Politique

Chambre des représentants. Quel apport pour les nouvelles normes régissant le mandat législatif ?

Outre la prise en charge de 39 projets de lois hérités du gouvernement sortant, les futurs élus devront aussi s’adapter aux révisions légales apportées à la loi organique de la Chambre des représentants.

Le renouvellement des membres de la Chambre des représentants devra se faire parallèlement à l’initiation d’un important chantier de renforcement des prérogatives de la 1re instance législative, dont plusieurs règles devront recentrer les élus sur leurs missions de base, à savoir la production de lois et le contrôle de l’Exécutif.


La règle de non cumul des mandats, national et local, devrait donner naissance à une élite parlementaire qui s’occupe exclusivement des questions à vocation nationale, tout en réorientant le champ d’investigation des parlementaires vers les missions de prospection et les questions écrites adressées à l’Exécutif.

En tête de liste des problématiques posées, figure la prise de position par rapport aux 39 projets de lois déjà déposés au sein des commissions parlementaires, et qui n’ont toujours pas été adoptés.

Outre la reprogrammation des projets et propositions de lois, les députés devront, d’ici la fin de l’année, avoir davantage de visibilité sur l’agenda législatif, lequel sera dominé par l’obtention du vote de confiance en faveur du prochain gouvernement et le vote du PLF2022.

L’une des principales préoccupations, par conséquent, porte sur le sort d’une série de législations, actuellement à un stade avancé, au sein des huit commissions de la Chambre des représentants.

Il en va de même de la nécessité de conclure un accord entre les groupes parlementaires au sujet de la liste finale des législations qui devraient avoir le feu vert définitif des deux chambres du Parlement durant cette session d’automne, laquelle débutera le 8 octobre prochain.

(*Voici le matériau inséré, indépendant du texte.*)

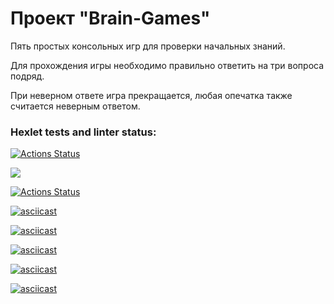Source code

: # **Проект "Brain-Games"**

Пять простых консольных игр для проверки начальных знаний.

Для прохождения игры необходимо правильно ответить на три вопроса подряд.

При неверном ответе игра прекращается, любая опечатка также считается неверным ответом.



### Hexlet tests and linter status:
[![Actions Status](https://github.com/DenisFrolkin/frontend-project-lvl1/workflows/hexlet-check/badge.svg)](https://github.com/DenisFrolkin/frontend-project-lvl1/actions)

<a href="https://codeclimate.com/github/codeclimate/codeclimate/maintainability"><img src="https://api.codeclimate.com/v1/badges/a99a88d28ad37a79dbf6/maintainability" /></a>

[![Actions Status](https://github.com/DenisFrolkin/frontend-project-lvl1/actions/workflows/action.yml/badge.svg)](https://github.com/DenisFrolkin/frontend-project-lvl1/actions)

[![asciicast](https://asciinema.org/a/WIDL0AEiBpsEeBmE9saz7t8d3.svg)](https://asciinema.org/a/WIDL0AEiBpsEeBmE9saz7t8d3)

[![asciicast](https://asciinema.org/a/LSg0EcPgNLIyv6C2NaAxxL1CA.svg)](https://asciinema.org/a/LSg0EcPgNLIyv6C2NaAxxL1CA)

[![asciicast](https://asciinema.org/a/vcAfVk9wo3zXVErX0K8PRGGKS.svg)](https://asciinema.org/a/vcAfVk9wo3zXVErX0K8PRGGKS)

[![asciicast](https://asciinema.org/a/72wEIJ7cE6JwWuJElIkU996N4.svg)](https://asciinema.org/a/72wEIJ7cE6JwWuJElIkU996N4)

[![asciicast](https://asciinema.org/a/9ZO1HXKSC99vbxEHF8mY3wXDw.svg)](https://asciinema.org/a/9ZO1HXKSC99vbxEHF8mY3wXDw)
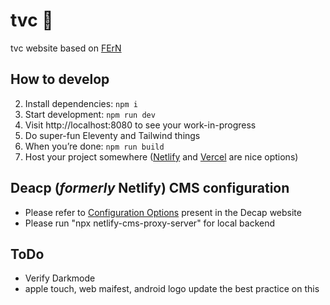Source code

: # tvc 🌿

tvc website based on [FErN](https://github.com/nimblestart/fern)

## How to develop
2. Install dependencies: `npm i`
3. Start development: `npm run dev`
4. Visit http://localhost:8080 to see your work-in-progress
5. Do super-fun Eleventy and Tailwind things
6. When you’re done: `npm run build`
7. Host your project somewhere ([Netlify](https://www.netlify.com/) and [Vercel](https://vercel.com/) are nice options)

## Deacp (*formerly* Netlify) CMS configuration
- Please refer to [Configuration Options](https://decapcms.org/docs/configuration-options/) present in the Decap website
- Please run "npx netlify-cms-proxy-server" for local backend

## ToDo
- Verify Darkmode
- apple touch, web maifest, android logo update the best practice on this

À noter que l’intervention des élus portera, également, sur les projets de lois ayant fait l’objet de décisions de la Cour constitutionnelle. Pour ce qui est du dernier axe sur lequel devra se focaliser la Chambre des représentants, il concerne «les propositions de lois pour lesquelles le gouvernement a marqué son accord».

La réactivité de l’Exécutif, le principal souci

Durant le mandat écoulé, la question de la réactivité du gouvernement aux interpellations des députés a été souvent citée comme l’une des principales contraintes qui vident le mandat parlementaire de sa substance.

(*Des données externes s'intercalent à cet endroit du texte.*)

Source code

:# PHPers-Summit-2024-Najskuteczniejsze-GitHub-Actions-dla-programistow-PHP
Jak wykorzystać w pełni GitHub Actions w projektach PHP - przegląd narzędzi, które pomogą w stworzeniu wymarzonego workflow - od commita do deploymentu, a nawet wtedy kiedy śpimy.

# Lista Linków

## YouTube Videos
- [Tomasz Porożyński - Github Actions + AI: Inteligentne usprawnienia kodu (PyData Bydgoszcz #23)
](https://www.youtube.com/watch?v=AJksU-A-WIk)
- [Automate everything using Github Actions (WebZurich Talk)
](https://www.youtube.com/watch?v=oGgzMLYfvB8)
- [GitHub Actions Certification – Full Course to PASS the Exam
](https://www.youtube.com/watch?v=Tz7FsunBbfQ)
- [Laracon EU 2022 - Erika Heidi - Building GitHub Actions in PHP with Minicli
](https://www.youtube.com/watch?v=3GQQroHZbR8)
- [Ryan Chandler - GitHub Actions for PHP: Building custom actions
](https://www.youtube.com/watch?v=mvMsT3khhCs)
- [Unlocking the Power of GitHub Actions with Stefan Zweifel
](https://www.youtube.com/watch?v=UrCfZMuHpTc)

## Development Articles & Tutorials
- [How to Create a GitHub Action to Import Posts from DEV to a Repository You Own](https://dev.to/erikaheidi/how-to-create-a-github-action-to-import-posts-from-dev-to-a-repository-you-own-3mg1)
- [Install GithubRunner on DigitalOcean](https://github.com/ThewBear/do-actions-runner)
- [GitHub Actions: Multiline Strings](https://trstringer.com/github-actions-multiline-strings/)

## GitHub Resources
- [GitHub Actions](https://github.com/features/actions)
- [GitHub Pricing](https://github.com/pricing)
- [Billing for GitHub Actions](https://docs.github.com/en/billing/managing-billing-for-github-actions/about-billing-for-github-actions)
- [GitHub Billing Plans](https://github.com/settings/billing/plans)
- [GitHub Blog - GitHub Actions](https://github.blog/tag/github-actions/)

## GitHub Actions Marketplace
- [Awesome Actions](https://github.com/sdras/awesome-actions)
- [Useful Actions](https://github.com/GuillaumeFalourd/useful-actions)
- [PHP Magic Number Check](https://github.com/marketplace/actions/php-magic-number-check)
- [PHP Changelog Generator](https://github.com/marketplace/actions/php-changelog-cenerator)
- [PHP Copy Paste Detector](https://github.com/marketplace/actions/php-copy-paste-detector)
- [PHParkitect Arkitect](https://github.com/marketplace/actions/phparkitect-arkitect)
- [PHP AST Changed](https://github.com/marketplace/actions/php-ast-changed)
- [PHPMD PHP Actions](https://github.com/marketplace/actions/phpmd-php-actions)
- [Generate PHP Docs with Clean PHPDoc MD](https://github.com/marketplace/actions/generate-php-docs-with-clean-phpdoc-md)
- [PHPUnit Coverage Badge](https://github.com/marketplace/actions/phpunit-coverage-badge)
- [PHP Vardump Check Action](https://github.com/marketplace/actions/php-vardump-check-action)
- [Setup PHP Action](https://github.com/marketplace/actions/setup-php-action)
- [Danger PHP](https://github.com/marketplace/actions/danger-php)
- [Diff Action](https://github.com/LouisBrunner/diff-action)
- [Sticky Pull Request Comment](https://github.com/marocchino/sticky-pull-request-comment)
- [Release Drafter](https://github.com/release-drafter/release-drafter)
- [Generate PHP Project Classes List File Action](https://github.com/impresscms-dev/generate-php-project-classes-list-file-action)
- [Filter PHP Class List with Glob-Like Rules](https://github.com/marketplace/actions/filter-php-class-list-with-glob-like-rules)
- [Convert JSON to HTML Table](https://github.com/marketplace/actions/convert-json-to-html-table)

Plusieurs mesures seront testées, durant le prochain mandat, dans l’objectif d’améliorer le contrôle parlementaire exercé sur les départements ministériels, les stratégies sectorielles et les établissements publics.

À l’occasion de la présentation des rapports parlementaires et des comptes-rendus des séances hebdomadaires des questions orales, les députés ont souvent reproché au gouvernement sortant «l’absence de l’esprit de coopération qui doit animer les relations entre les deux parties.

Ce qui, selon eux, se traduit par le niveau important des questions écrites restées sans réponse et la faible réactivité par rapport aux conclusions des missions de prospection parlementaire», comme l’indique le dernier diagnostic réalisé par les élus à propos des modes d’amélioration des rapports entre Parlement et gouvernement.

À rappeler que seulement une dizaine de propositions de lois ont été validées par ce dernier durant le mandat écoulé, sur plus de 200 qui ont été formulées par les groupes parlementaires.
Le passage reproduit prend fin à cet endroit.